Это наитие благодати Беда Достопочтенный воспринимает как божественную игру, поскольку она ощущается им как распахивание настежь всех врат, как совершенно непредсказуемый прорыв в состояние охваченности любовью. В сокровеннейших глубинах души повторяется то, что однажды произошло в глубинах триединого Божества, где в бездонно-беспричинной любви началась игра Боговочеловечения. Матильда Магдебургская отважилась выразить это так: «Святой Дух играл с Отцом с великой нежностью и сказал: “Господи, милый Отче, мы не можем более пребывать бесплодными”»13. Поэтому свою преданность благодати мистик ощущает как погружение в поток небывалой свободы, как начало детской несвязанности, как выход в безграничную Любовь. Поэтому и просит Матильда человеческую природу Господа открыть ей тот «играющий поток, что течет в Троице и коим только и жива душа»1'. И Бог говорит ей:
Душа вполне почувствует Мое блаженство, если всего лишь попросту успокоится в Моих божественных объятиях, так, чтобы я играл с нею15.

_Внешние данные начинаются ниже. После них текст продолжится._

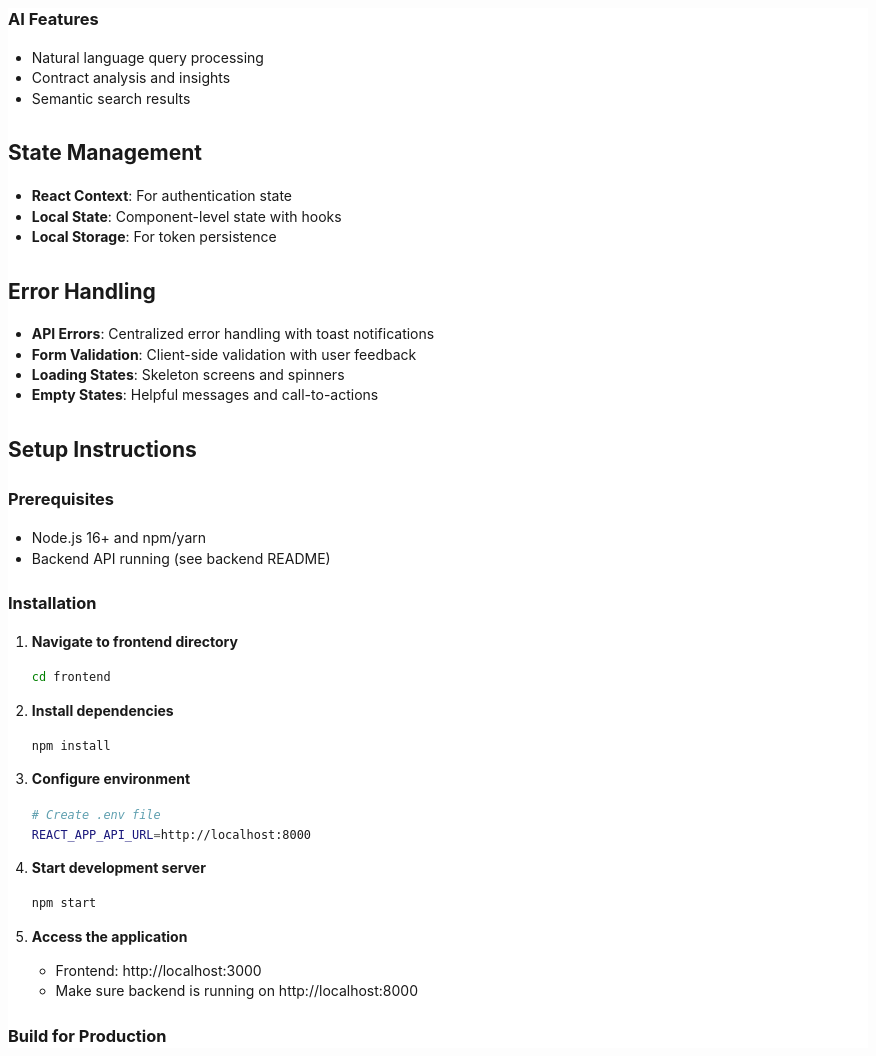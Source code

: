 ### AI Features
- Natural language query processing
- Contract analysis and insights
- Semantic search results

## State Management

- **React Context**: For authentication state
- **Local State**: Component-level state with hooks
- **Local Storage**: For token persistence

## Error Handling

- **API Errors**: Centralized error handling with toast notifications
- **Form Validation**: Client-side validation with user feedback
- **Loading States**: Skeleton screens and spinners
- **Empty States**: Helpful messages and call-to-actions

## Setup Instructions

### Prerequisites
- Node.js 16+ and npm/yarn
- Backend API running (see backend README)

### Installation

1. **Navigate to frontend directory**
   ```bash
   cd frontend
   ```

2. **Install dependencies**
   ```bash
   npm install
   ```

3. **Configure environment**
   ```bash
   # Create .env file
   REACT_APP_API_URL=http://localhost:8000
   ```

4. **Start development server**
   ```bash
   npm start
   ```

5. **Access the application**
   - Frontend: http://localhost:3000
   - Make sure backend is running on http://localhost:8000

### Build for Production
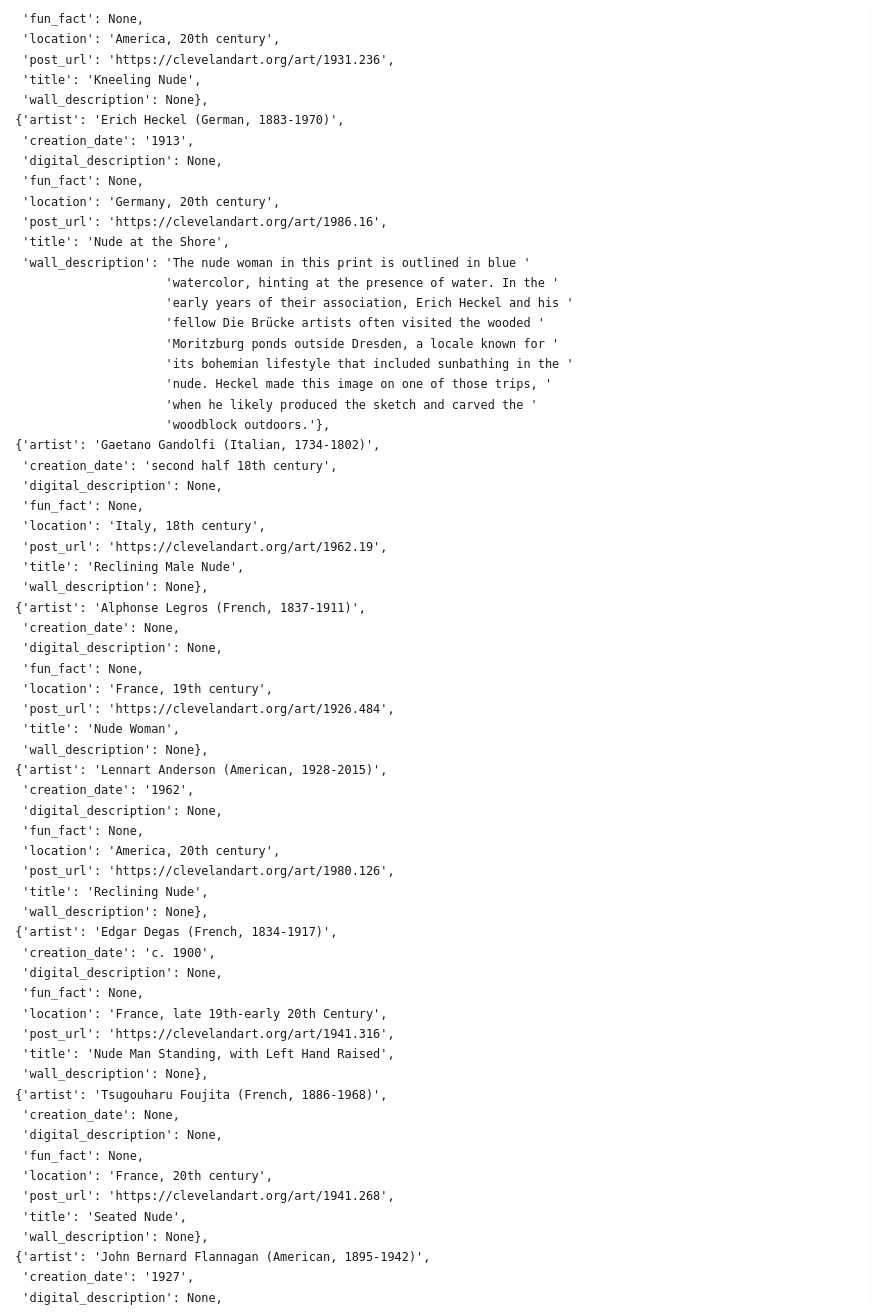       'fun_fact': None,
      'location': 'America, 20th century',
      'post_url': 'https://clevelandart.org/art/1931.236',
      'title': 'Kneeling Nude',
      'wall_description': None},
     {'artist': 'Erich Heckel (German, 1883-1970)',
      'creation_date': '1913',
      'digital_description': None,
      'fun_fact': None,
      'location': 'Germany, 20th century',
      'post_url': 'https://clevelandart.org/art/1986.16',
      'title': 'Nude at the Shore',
      'wall_description': 'The nude woman in this print is outlined in blue '
                          'watercolor, hinting at the presence of water. In the '
                          'early years of their association, Erich Heckel and his '
                          'fellow Die Brücke artists often visited the wooded '
                          'Moritzburg ponds outside Dresden, a locale known for '
                          'its bohemian lifestyle that included sunbathing in the '
                          'nude. Heckel made this image on one of those trips, '
                          'when he likely produced the sketch and carved the '
                          'woodblock outdoors.'},
     {'artist': 'Gaetano Gandolfi (Italian, 1734-1802)',
      'creation_date': 'second half 18th century',
      'digital_description': None,
      'fun_fact': None,
      'location': 'Italy, 18th century',
      'post_url': 'https://clevelandart.org/art/1962.19',
      'title': 'Reclining Male Nude',
      'wall_description': None},
     {'artist': 'Alphonse Legros (French, 1837-1911)',
      'creation_date': None,
      'digital_description': None,
      'fun_fact': None,
      'location': 'France, 19th century',
      'post_url': 'https://clevelandart.org/art/1926.484',
      'title': 'Nude Woman',
      'wall_description': None},
     {'artist': 'Lennart Anderson (American, 1928-2015)',
      'creation_date': '1962',
      'digital_description': None,
      'fun_fact': None,
      'location': 'America, 20th century',
      'post_url': 'https://clevelandart.org/art/1980.126',
      'title': 'Reclining Nude',
      'wall_description': None},
     {'artist': 'Edgar Degas (French, 1834-1917)',
      'creation_date': 'c. 1900',
      'digital_description': None,
      'fun_fact': None,
      'location': 'France, late 19th-early 20th Century',
      'post_url': 'https://clevelandart.org/art/1941.316',
      'title': 'Nude Man Standing, with Left Hand Raised',
      'wall_description': None},
     {'artist': 'Tsugouharu Foujita (French, 1886-1968)',
      'creation_date': None,
      'digital_description': None,
      'fun_fact': None,
      'location': 'France, 20th century',
      'post_url': 'https://clevelandart.org/art/1941.268',
      'title': 'Seated Nude',
      'wall_description': None},
     {'artist': 'John Bernard Flannagan (American, 1895-1942)',
      'creation_date': '1927',
      'digital_description': None,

Также и монахине Альхейт из Трохау Христос говорит: «Я хочу придать тебе великую форму, чтобы ты стала самой могущественной настоятельницей из всех, что когда-либо возглавляли сей монастырь, и к тому же самой блаженной из них. Однако тогда я уже не смогу более играть с тобою в мою игру благодати, как то бывало раньше. Так что выбери, чего ты сама хочешь. И Альхейт сказала в ответ: Господь мой, я не могу лишиться твоей благодати!»16.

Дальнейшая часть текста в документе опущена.